## INSTRUCTIONS FOR THE TASK
Once you reach the line containing "## 📋 **DEPLOYMENT ACTION ITEMS**", copy it and every line after it exactly, through the end of the data below.

(EXERCISE INPUTS begins)

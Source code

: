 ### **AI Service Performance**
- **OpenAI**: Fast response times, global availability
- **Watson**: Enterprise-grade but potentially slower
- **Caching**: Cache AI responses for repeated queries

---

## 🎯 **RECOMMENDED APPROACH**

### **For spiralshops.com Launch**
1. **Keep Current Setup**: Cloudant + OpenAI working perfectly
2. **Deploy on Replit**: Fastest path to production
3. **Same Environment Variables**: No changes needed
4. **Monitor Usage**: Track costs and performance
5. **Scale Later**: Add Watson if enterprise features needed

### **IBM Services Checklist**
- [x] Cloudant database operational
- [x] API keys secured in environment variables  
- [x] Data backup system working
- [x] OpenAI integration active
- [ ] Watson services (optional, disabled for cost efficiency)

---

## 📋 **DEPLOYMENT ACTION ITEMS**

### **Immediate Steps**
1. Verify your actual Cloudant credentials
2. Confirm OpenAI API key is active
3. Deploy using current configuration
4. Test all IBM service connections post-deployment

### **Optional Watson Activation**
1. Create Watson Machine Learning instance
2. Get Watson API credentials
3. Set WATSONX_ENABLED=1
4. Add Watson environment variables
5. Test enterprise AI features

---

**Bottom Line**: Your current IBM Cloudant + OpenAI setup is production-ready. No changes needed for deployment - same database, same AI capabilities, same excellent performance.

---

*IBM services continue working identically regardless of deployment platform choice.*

(EXERCISE INPUTS ends)

## RESULT OF THIS TASK
## 📋 **DEPLOYMENT ACTION ITEMS**

### **Immediate Steps**
1. Verify your actual Cloudant credentials
2. Confirm OpenAI API key is active
3. Deploy using current configuration
4. Test all IBM service connections post-deployment

### **Optional Watson Activation**
1. Create Watson Machine Learning instance
2. Get Watson API credentials
3. Set WATSONX_ENABLED=1
4. Add Watson environment variables
5. Test enterprise AI features

---

**Bottom Line**: Your current IBM Cloudant + OpenAI setup is production-ready. No changes needed for deployment - same database, same AI capabilities, same excellent performance.

---

*IBM services continue working identically regardless of deployment platform choice.*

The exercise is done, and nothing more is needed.